Problem to solve. Transcribe the entries below exactly; leave every image out.

Records for the exercise.

= = = = =

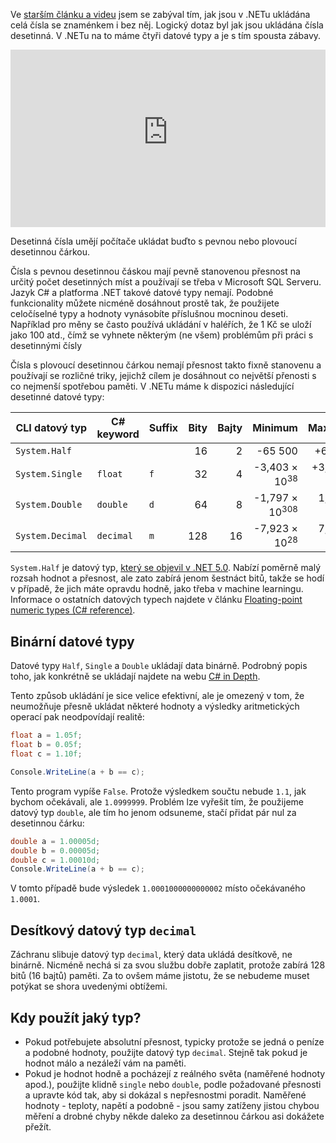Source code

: <!-- dcterms:title = Desetinná čísla v C# a .NET -->
<!-- dcterms:abstract = Ve starším článku a videu jsem se zabýval tím, jak jsou v .NETu ukládána celá čísla se znaménkem i bez něj. Logický dotaz byl jak jsou ukládána čísla desetinná. V .NETu na to máme čtyři datové typy a je s tím spousta zábavy. -->
<!-- dcterms:creator = Michal Altair Valášek -->
<!-- x4w:pictureUrl = /perex-pictures/20220106-csharp-cisla.jpg -->
<!-- x4w:pictureWidth = 150 -->
<!-- x4w:pictureHeight = 150 -->
<!-- x4w:coverUrl = /cover-pictures/20220106-csharp-cisla.jpg -->
<!-- x4w:coverCredits = Alexander Sinn via Unsplash.com -->
<!-- x4w:category = Z-TECH -->
<!-- x4w:category = IT -->
<!-- dcterms:dateAccepted = 2022-04-12 -->

Ve [starším článku a videu](https://www.altair.blog/2022/01/csharp-numbers) jsem se zabýval tím, jak jsou v .NETu ukládána celá čísla se znaménkem i bez něj. Logický dotaz byl jak jsou ukládána čísla desetinná. V .NETu na to máme čtyři datové typy a je s tím spousta zábavy.

<div style="position:relative;padding-top:56.25%;">
  <iframe src="https://www.youtube-nocookie.com/embed/t_Do1Cb-ccY" frameborder="0" allowfullscreen allow="accelerometer; autoplay; encrypted-media; gyroscope; picture-in-picture" style="position:absolute;top:0;left:0;width:100%;height:100%;"></iframe>
</div>

Desetinná čísla umějí počítače ukládat buďto s pevnou nebo plovoucí desetinnou čárkou. 

Čísla s pevnou desetinnou čáskou mají pevně stanovenou přesnost na určitý počet desetinných míst a používají se třeba v Microsoft SQL Serveru. Jazyk C# a platforma .NET takové datové typy nemají. Podobné funkcionality můžete nicméně dosáhnout prostě tak, že použijete celočíselné typy a hodnoty vynásobíte příslušnou mocninou deseti. Například pro měny se často používá ukládání v haléřích, že 1 Kč se uloží jako 100 atd., čímž se vyhnete některým (ne všem) problémům při práci s desetinnými čísly

Čísla s plovoucí desetinnou čárkou nemají přesnost takto fixně stanovenu a používají se rozličné triky, jejichž cílem je dosáhnout co největší přenosti s co nejmenší spotřebou paměti. V .NETu máme k dispozici následující desetinné datové typy:

CLI datový typ   | C# keyword | Suffix | Bity | Bajty | Minimum | Maximum
---------------- | ---------- | ------ | ---: | ----: | ------: | ------:
`System.Half`    |            |        | 16   | 2     | -65 500 | +65 500
`System.Single`  | `float`    | `f`    | 32   | 4     | -3,403 &times; 10<sup>38</sup> | +3,403 &times; 10<sup>38</sup>
`System.Double`  | `double`   | `d`    | 64   | 8     | -1,797 &times; 10<sup>308</sup> | 1,797 &times; 10<sup>308</sup>
`System.Decimal` | `decimal`  | `m`    | 128  | 16    | -7,923 &times; 10<sup>28</sup> | 7,923 &times; 10<sup>28</sup>

`System.Half` je datový typ, [který se objevil v .NET 5.0](https://devblogs.microsoft.com/dotnet/introducing-the-half-type/). Nabízí poměrně malý rozsah hodnot a přesnost, ale zato zabírá jenom šestnáct bitů, takže se hodí v případě, že jich máte opravdu hodně, jako třeba v machine learningu. Informace o ostatních datových typech najdete v článku [Floating-point numeric types (C# reference)](https://docs.microsoft.com/en-us/dotnet/csharp/language-reference/builtin-types/floating-point-numeric-types).

## Binární datové typy

Datové typy `Half`, `Single` a `Double` ukládají data binárně. Podrobný popis toho, jak konkrétně se ukládají najdete na webu [C# in Depth](https://csharpindepth.com/articles/FloatingPoint).

Tento způsob ukládání je sice velice efektivní, ale je omezený v tom, že neumožňuje přesně ukládat některé hodnoty a výsledky aritmetických operací pak neodpovídají realitě:

```csharp
float a = 1.05f;
float b = 0.05f;
float c = 1.10f;

Console.WriteLine(a + b == c);
```

Tento program vypíše `False`. Protože výsledkem součtu nebude `1.1`, jak bychom očekávali, ale `1.0999999`. Problém lze vyřešit tím, že použijeme datový typ `double`, ale tím ho jenom odsuneme, stačí přidat pár nul za desetinnou čárku:

```csharp
double a = 1.00005d;
double b = 0.00005d;
double c = 1.00010d;
Console.WriteLine(a + b == c);
```

V tomto případě bude výsledek `1.0001000000000002` místo očekávaného `1.0001`.

## Desítkový datový typ `decimal`

Záchranu slibuje datový typ `decimal`, který data ukládá desítkově, ne binárně. Nicméně nechá si za svou službu dobře zaplatit, protože zabírá 128 bitů (16 bajtů) paměti. Za to ovšem máme jistotu, že se nebudeme muset potýkat se shora uvedenými obtížemi.

## Kdy použít jaký typ?

* Pokud potřebujete absolutní přesnost, typicky protože se jedná o peníze a podobné hodnoty, použijte datový typ `decimal`. Stejně tak pokud je hodnot málo a nezáleží vám na paměti.
* Pokud je hodnot hodně a pocházejí z reálného světa (naměřené hodnoty apod.), použijte klidně `single` nebo `double`, podle požadované přesnosti a upravte kód tak, aby si dokázal s nepřesnostmi poradit. Naměřené hodnoty - teploty, napětí a podobně - jsou samy zatíženy jistou chybou měření a drobné chyby někde daleko za desetinnou čárkou asi dokážete přežít.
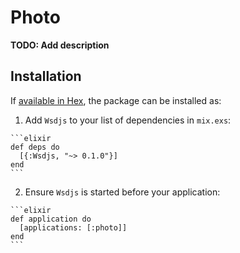# Photo

**TODO: Add description**

## Installation

If [available in Hex](https://hex.pm/docs/publish), the package can be installed as:

  1. Add `Wsdjs` to your list of dependencies in `mix.exs`:

    ```elixir
    def deps do
      [{:Wsdjs, "~> 0.1.0"}]
    end
    ```

  2. Ensure `Wsdjs` is started before your application:

    ```elixir
    def application do
      [applications: [:photo]]
    end
    ```
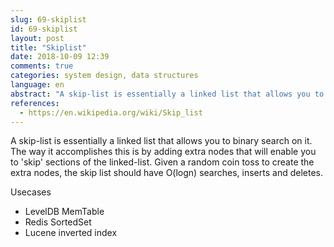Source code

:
 ```yaml
---
slug: 69-skiplist
id: 69-skiplist
layout: post
title: "Skiplist"
date: 2018-10-09 12:39
comments: true
categories: system design, data structures
language: en
abstract: "A skip-list is essentially a linked list that allows you to do a binary search on. The way it accomplishes this is by adding extra nodes that will enable you to ‘skip’ sections of the linked-list. There are LevelDB MemTable, Redis SortedSet and Lucene inverted index using this."
references:
  - https://en.wikipedia.org/wiki/Skip_list
---
```


A skip-list is essentially a linked list that allows you to binary search on it. The way it accomplishes this is by adding extra nodes that will enable you to 'skip' sections of the linked-list. Given a random coin toss to create the extra nodes, the skip list should have O(logn) searches, inserts and deletes.

Usecases

- LevelDB MemTable
- Redis SortedSet
- Lucene inverted index
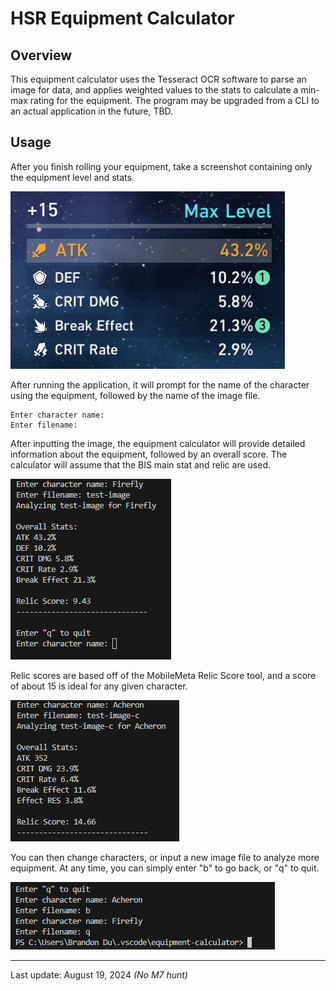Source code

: # HSR Equipment Calculator

## Overview

This equipment calculator uses the Tesseract OCR software to parse an image for data, and applies weighted values to the stats to calculate a min-max rating for the equipment. The program may be upgraded from a CLI to an actual application in the future, TBD.

## Usage

After you finish rolling your equipment, take a screenshot containing only the equipment level and stats.

![Screenshot](equipment-calculator\src\main\resources\test-image.png)

After running the application, it will prompt for the name of the character using the equipment, followed by the name of the image file. 

```
Enter character name: 
Enter filename:
```

After inputting the image, the equipment calculator will provide detailed information about the equipment, followed by an overall score. The calculator will assume that the BIS main stat and relic are used.

![Output](equipment-calculator\src\main\resources\output1.png)

Relic scores are based off of the MobileMeta Relic Score tool, and a score of about 15 is ideal for any given character.

![Output 2](equipment-calculator\src\main\resources\output2.png)

You can then change characters, or input a new image file to analyze more equipment. At any time, you can simply enter "b" to go back, or "q" to quit.

![Output 3](equipment-calculator\src\main\resources\output3.png)

---

Last update: August 19, 2024 *(No M7 hunt)*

= = = = =

Task answer.
Source code

: <!-- dcterms:title = Desetinná čísla v C# a .NET -->
<!-- dcterms:abstract = Ve starším článku a videu jsem se zabýval tím, jak jsou v .NETu ukládána celá čísla se znaménkem i bez něj. Logický dotaz byl jak jsou ukládána čísla desetinná. V .NETu na to máme čtyři datové typy a je s tím spousta zábavy. -->
<!-- dcterms:creator = Michal Altair Valášek -->
<!-- x4w:pictureUrl = /perex-pictures/20220106-csharp-cisla.jpg -->
<!-- x4w:pictureWidth = 150 -->
<!-- x4w:pictureHeight = 150 -->
<!-- x4w:coverUrl = /cover-pictures/20220106-csharp-cisla.jpg -->
<!-- x4w:coverCredits = Alexander Sinn via Unsplash.com -->
<!-- x4w:category = Z-TECH -->
<!-- x4w:category = IT -->
<!-- dcterms:dateAccepted = 2022-04-12 -->

Ve [starším článku a videu](https://www.altair.blog/2022/01/csharp-numbers) jsem se zabýval tím, jak jsou v .NETu ukládána celá čísla se znaménkem i bez něj. Logický dotaz byl jak jsou ukládána čísla desetinná. V .NETu na to máme čtyři datové typy a je s tím spousta zábavy.

<div style="position:relative;padding-top:56.25%;">
  <iframe src="https://www.youtube-nocookie.com/embed/t_Do1Cb-ccY" frameborder="0" allowfullscreen allow="accelerometer; autoplay; encrypted-media; gyroscope; picture-in-picture" style="position:absolute;top:0;left:0;width:100%;height:100%;"></iframe>
</div>

Desetinná čísla umějí počítače ukládat buďto s pevnou nebo plovoucí desetinnou čárkou. 

Čísla s pevnou desetinnou čáskou mají pevně stanovenou přesnost na určitý počet desetinných míst a používají se třeba v Microsoft SQL Serveru. Jazyk C# a platforma .NET takové datové typy nemají. Podobné funkcionality můžete nicméně dosáhnout prostě tak, že použijete celočíselné typy a hodnoty vynásobíte příslušnou mocninou deseti. Například pro měny se často používá ukládání v haléřích, že 1 Kč se uloží jako 100 atd., čímž se vyhnete některým (ne všem) problémům při práci s desetinnými čísly

Čísla s plovoucí desetinnou čárkou nemají přesnost takto fixně stanovenu a používají se rozličné triky, jejichž cílem je dosáhnout co největší přenosti s co nejmenší spotřebou paměti. V .NETu máme k dispozici následující desetinné datové typy:

CLI datový typ   | C# keyword | Suffix | Bity | Bajty | Minimum | Maximum
---------------- | ---------- | ------ | ---: | ----: | ------: | ------:
`System.Half`    |            |        | 16   | 2     | -65 500 | +65 500
`System.Single`  | `float`    | `f`    | 32   | 4     | -3,403 &times; 10<sup>38</sup> | +3,403 &times; 10<sup>38</sup>
`System.Double`  | `double`   | `d`    | 64   | 8     | -1,797 &times; 10<sup>308</sup> | 1,797 &times; 10<sup>308</sup>
`System.Decimal` | `decimal`  | `m`    | 128  | 16    | -7,923 &times; 10<sup>28</sup> | 7,923 &times; 10<sup>28</sup>

`System.Half` je datový typ, [který se objevil v .NET 5.0](https://devblogs.microsoft.com/dotnet/introducing-the-half-type/). Nabízí poměrně malý rozsah hodnot a přesnost, ale zato zabírá jenom šestnáct bitů, takže se hodí v případě, že jich máte opravdu hodně, jako třeba v machine learningu. Informace o ostatních datových typech najdete v článku [Floating-point numeric types (C# reference)](https://docs.microsoft.com/en-us/dotnet/csharp/language-reference/builtin-types/floating-point-numeric-types).

## Binární datové typy

Datové typy `Half`, `Single` a `Double` ukládají data binárně. Podrobný popis toho, jak konkrétně se ukládají najdete na webu [C# in Depth](https://csharpindepth.com/articles/FloatingPoint).

Tento způsob ukládání je sice velice efektivní, ale je omezený v tom, že neumožňuje přesně ukládat některé hodnoty a výsledky aritmetických operací pak neodpovídají realitě:

```csharp
float a = 1.05f;
float b = 0.05f;
float c = 1.10f;

Console.WriteLine(a + b == c);
```

Tento program vypíše `False`. Protože výsledkem součtu nebude `1.1`, jak bychom očekávali, ale `1.0999999`. Problém lze vyřešit tím, že použijeme datový typ `double`, ale tím ho jenom odsuneme, stačí přidat pár nul za desetinnou čárku:

```csharp
double a = 1.00005d;
double b = 0.00005d;
double c = 1.00010d;
Console.WriteLine(a + b == c);
```

V tomto případě bude výsledek `1.0001000000000002` místo očekávaného `1.0001`.

## Desítkový datový typ `decimal`

Záchranu slibuje datový typ `decimal`, který data ukládá desítkově, ne binárně. Nicméně nechá si za svou službu dobře zaplatit, protože zabírá 128 bitů (16 bajtů) paměti. Za to ovšem máme jistotu, že se nebudeme muset potýkat se shora uvedenými obtížemi.

## Kdy použít jaký typ?

* Pokud potřebujete absolutní přesnost, typicky protože se jedná o peníze a podobné hodnoty, použijte datový typ `decimal`. Stejně tak pokud je hodnot málo a nezáleží vám na paměti.
* Pokud je hodnot hodně a pocházejí z reálného světa (naměřené hodnoty apod.), použijte klidně `single` nebo `double`, podle požadované přesnosti a upravte kód tak, aby si dokázal s nepřesnostmi poradit. Naměřené hodnoty - teploty, napětí a podobně - jsou samy zatíženy jistou chybou měření a drobné chyby někde daleko za desetinnou čárkou asi dokážete přežít.
# Photo

**TODO: Add description**

## Installation

If [available in Hex](https://hex.pm/docs/publish), the package can be installed as:

  1. Add `Wsdjs` to your list of dependencies in `mix.exs`:

    ```elixir
    def deps do
      [{:Wsdjs, "~> 0.1.0"}]
    end
    ```

  2. Ensure `Wsdjs` is started before your application:

    ```elixir
    def application do
      [applications: [:photo]]
    end
    ```
Source code

:
 ```yaml
---
slug: 69-skiplist
id: 69-skiplist
layout: post
title: "Skiplist"
date: 2018-10-09 12:39
comments: true
categories: system design, data structures
language: en
abstract: "A skip-list is essentially a linked list that allows you to do a binary search on. The way it accomplishes this is by adding extra nodes that will enable you to ‘skip’ sections of the linked-list. There are LevelDB MemTable, Redis SortedSet and Lucene inverted index using this."
references:
  - https://en.wikipedia.org/wiki/Skip_list
---
```


A skip-list is essentially a linked list that allows you to binary search on it. The way it accomplishes this is by adding extra nodes that will enable you to 'skip' sections of the linked-list. Given a random coin toss to create the extra nodes, the skip list should have O(logn) searches, inserts and deletes.

Usecases

- LevelDB MemTable
- Redis SortedSet
- Lucene inverted index
Source code

: # HSR Equipment Calculator

## Overview

This equipment calculator uses the Tesseract OCR software to parse an image for data, and applies weighted values to the stats to calculate a min-max rating for the equipment. The program may be upgraded from a CLI to an actual application in the future, TBD.

## Usage

After you finish rolling your equipment, take a screenshot containing only the equipment level and stats.

![Screenshot](equipment-calculator\src\main\resources\test-image.png)

After running the application, it will prompt for the name of the character using the equipment, followed by the name of the image file. 

```
Enter character name: 
Enter filename:
```

After inputting the image, the equipment calculator will provide detailed information about the equipment, followed by an overall score. The calculator will assume that the BIS main stat and relic are used.

![Output](equipment-calculator\src\main\resources\output1.png)

Relic scores are based off of the MobileMeta Relic Score tool, and a score of about 15 is ideal for any given character.

![Output 2](equipment-calculator\src\main\resources\output2.png)

You can then change characters, or input a new image file to analyze more equipment. At any time, you can simply enter "b" to go back, or "q" to quit.

![Output 3](equipment-calculator\src\main\resources\output3.png)

---

Last update: August 19, 2024 *(No M7 hunt)*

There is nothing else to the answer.